Carla Hester-Croff, who works as an assistant professor of information technology at Western Wyoming Community College, brought up the contents for each station free of charge. One of her goals as a technology professor, she said, is to introduce local students to a world of unique and fun technology with the hope that the interest will grow as they progress through their educational experience in Pinedale.
Approximately 70 students in grades K-5 participated in stations ranging from unplugged binary coding, virtual reality, balloon helicopters, beginner coding and 3D simulation.
Youngsters are able to pick up the technical tasks at hand fairly easily at a young age, despite coming into most stations relatively uninformed on the topic. The goal of hosting this type of event is to interest youth in pursuing careers in related fields as they grow older, she noted.
“It gets them excited about the computer field, and they’re pretty excited,” Sublette County School District No. 1 Technology Facilitator Jennifer Gibson said. “The biggest thing is teaching them to adapt to change. Accepting challenges with new changes is vital.”
According to Hester-Croff, there is currently a huge need in computer science-related jobs. Because of this, she says it is critical to get more youngsters engaged and interested in the various jobs available in the world of computer science.

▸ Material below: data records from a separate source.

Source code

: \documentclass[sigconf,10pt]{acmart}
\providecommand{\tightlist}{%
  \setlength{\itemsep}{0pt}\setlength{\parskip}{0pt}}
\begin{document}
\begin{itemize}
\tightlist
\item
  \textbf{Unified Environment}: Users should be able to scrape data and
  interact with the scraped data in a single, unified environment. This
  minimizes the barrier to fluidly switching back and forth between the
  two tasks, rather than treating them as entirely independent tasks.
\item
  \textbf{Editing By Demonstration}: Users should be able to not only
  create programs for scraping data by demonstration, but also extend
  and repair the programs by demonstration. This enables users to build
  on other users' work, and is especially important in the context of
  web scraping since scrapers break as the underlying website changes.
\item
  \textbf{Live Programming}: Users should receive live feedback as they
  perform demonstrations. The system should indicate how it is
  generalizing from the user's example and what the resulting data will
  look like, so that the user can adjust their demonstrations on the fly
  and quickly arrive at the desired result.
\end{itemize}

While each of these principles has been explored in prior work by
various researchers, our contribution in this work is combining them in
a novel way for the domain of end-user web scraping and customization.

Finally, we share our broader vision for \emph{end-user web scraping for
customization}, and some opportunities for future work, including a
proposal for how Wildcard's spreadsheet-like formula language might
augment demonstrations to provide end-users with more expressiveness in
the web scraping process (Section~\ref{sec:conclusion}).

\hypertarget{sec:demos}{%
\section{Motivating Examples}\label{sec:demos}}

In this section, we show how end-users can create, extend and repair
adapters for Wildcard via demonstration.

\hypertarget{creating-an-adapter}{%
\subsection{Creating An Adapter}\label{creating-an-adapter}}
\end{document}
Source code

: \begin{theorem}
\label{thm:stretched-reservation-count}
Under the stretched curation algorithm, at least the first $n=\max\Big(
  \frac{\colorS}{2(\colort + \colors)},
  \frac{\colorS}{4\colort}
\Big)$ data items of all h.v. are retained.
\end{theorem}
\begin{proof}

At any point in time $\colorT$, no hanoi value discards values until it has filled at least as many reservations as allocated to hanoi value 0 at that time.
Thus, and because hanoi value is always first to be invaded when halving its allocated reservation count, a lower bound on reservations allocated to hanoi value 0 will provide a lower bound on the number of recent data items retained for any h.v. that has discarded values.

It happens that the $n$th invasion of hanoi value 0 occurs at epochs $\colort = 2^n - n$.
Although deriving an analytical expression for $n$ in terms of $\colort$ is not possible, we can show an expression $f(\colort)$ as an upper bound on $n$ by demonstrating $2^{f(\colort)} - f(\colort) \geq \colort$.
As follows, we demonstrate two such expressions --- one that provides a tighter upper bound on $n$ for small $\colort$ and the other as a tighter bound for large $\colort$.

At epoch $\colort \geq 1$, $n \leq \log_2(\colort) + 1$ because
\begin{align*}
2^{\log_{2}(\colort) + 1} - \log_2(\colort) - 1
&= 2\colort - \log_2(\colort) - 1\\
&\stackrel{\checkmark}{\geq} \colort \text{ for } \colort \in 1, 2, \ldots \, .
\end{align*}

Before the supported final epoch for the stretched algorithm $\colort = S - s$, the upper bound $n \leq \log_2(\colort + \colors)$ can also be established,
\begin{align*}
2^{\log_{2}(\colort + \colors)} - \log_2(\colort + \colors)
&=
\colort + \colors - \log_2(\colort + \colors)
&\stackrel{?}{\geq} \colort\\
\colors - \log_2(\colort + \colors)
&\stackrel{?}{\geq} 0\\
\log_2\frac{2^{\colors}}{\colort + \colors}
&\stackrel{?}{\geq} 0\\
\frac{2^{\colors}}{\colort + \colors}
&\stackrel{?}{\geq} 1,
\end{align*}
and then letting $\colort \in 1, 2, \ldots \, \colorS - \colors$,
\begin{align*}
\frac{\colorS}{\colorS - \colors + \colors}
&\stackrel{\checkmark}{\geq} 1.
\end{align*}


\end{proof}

“One of the top priorities in the state is to get computer science in classrooms,” Hester-Croff said. “We have a lot of users of technology and need more to produce it. We want to get more interested in technology and hope they pick it as a career. There is a need.”
Currently, she said, there are tons of available jobs in computer science around the state, but the state only saw a handful of recent college graduates available to fill those positions.
Gibson said she would like to bring more technology-related activities to the district in the new school year coming up, as it has a wealth of benefits for those who take part. She thanks teachers involved in assisting with the technology day that work with the summer school program. In addition, the day had high school students assisting youngsters as they received a crash course in a myriad of technology fields.
As kids worked their way from station to station, they were able to take virtual rollercoaster rides through the use of cell phones and Google cardboard cases, play the piano on pieces of Play-Doh formed into small circular pads, and learned binary code, among other activities.
To encourage outside play, one station took place at the playground, where Rock Springs School District educator Darin Anderson was busy teaching kids how to construct helicopter balloons that were later used in a competition to see which student’s creation would fly the farthest.
Each station ran between 15 to 20 minutes in length, but by the time to rotate, many attendees learned something new or even mastered the content presented.
One station revolved around staying unplugged, requiring students to play and interact with items that did not require the use of electricity. During this station, they learned binary code, made catapults and more.